▸ **Work item**
Write out each record a second time, exactly.

Recorded data

· · ·

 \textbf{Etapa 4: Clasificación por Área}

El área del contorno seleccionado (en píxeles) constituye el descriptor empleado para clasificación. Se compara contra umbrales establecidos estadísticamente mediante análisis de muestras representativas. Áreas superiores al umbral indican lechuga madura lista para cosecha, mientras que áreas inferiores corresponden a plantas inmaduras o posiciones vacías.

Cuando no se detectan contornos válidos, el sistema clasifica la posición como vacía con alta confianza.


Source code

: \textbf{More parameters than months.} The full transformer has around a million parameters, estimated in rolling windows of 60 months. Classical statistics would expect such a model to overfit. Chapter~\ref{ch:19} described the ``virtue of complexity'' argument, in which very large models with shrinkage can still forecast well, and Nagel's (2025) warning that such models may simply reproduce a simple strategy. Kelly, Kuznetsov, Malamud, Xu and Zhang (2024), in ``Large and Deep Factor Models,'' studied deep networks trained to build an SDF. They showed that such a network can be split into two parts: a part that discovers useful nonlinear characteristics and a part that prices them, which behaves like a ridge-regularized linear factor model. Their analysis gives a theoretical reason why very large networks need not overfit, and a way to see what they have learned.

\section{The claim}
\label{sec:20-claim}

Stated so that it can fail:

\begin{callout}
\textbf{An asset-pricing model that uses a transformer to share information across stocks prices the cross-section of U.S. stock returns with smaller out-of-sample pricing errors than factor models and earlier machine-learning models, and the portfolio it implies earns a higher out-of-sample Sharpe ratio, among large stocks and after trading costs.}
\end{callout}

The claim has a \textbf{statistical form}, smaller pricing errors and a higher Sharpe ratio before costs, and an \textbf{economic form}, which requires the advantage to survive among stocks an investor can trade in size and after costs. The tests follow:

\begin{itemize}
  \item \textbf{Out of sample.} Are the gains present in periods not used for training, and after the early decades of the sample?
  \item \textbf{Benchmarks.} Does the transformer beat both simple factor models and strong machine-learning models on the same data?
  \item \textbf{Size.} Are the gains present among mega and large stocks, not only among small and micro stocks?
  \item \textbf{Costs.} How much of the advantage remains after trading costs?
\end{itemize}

· · ·

▸ **Solution to the exercise**
 \textbf{Etapa 4: Clasificación por Área}

El área del contorno seleccionado (en píxeles) constituye el descriptor empleado para clasificación. Se compara contra umbrales establecidos estadísticamente mediante análisis de muestras representativas. Áreas superiores al umbral indican lechuga madura lista para cosecha, mientras que áreas inferiores corresponden a plantas inmaduras o posiciones vacías.

Cuando no se detectan contornos válidos, el sistema clasifica la posición como vacía con alta confianza.


Source code

: \textbf{More parameters than months.} The full transformer has around a million parameters, estimated in rolling windows of 60 months. Classical statistics would expect such a model to overfit. Chapter~\ref{ch:19} described the ``virtue of complexity'' argument, in which very large models with shrinkage can still forecast well, and Nagel's (2025) warning that such models may simply reproduce a simple strategy. Kelly, Kuznetsov, Malamud, Xu and Zhang (2024), in ``Large and Deep Factor Models,'' studied deep networks trained to build an SDF. They showed that such a network can be split into two parts: a part that discovers useful nonlinear characteristics and a part that prices them, which behaves like a ridge-regularized linear factor model. Their analysis gives a theoretical reason why very large networks need not overfit, and a way to see what they have learned.

\section{The claim}
\label{sec:20-claim}

Stated so that it can fail:

\begin{callout}
\textbf{An asset-pricing model that uses a transformer to share information across stocks prices the cross-section of U.S. stock returns with smaller out-of-sample pricing errors than factor models and earlier machine-learning models, and the portfolio it implies earns a higher out-of-sample Sharpe ratio, among large stocks and after trading costs.}
\end{callout}

The claim has a \textbf{statistical form}, smaller pricing errors and a higher Sharpe ratio before costs, and an \textbf{economic form}, which requires the advantage to survive among stocks an investor can trade in size and after costs. The tests follow:

\begin{itemize}
  \item \textbf{Out of sample.} Are the gains present in periods not used for training, and after the early decades of the sample?
  \item \textbf{Benchmarks.} Does the transformer beat both simple factor models and strong machine-learning models on the same data?
  \item \textbf{Size.} Are the gains present among mega and large stocks, not only among small and micro stocks?
  \item \textbf{Costs.} How much of the advantage remains after trading costs?
\end{itemize}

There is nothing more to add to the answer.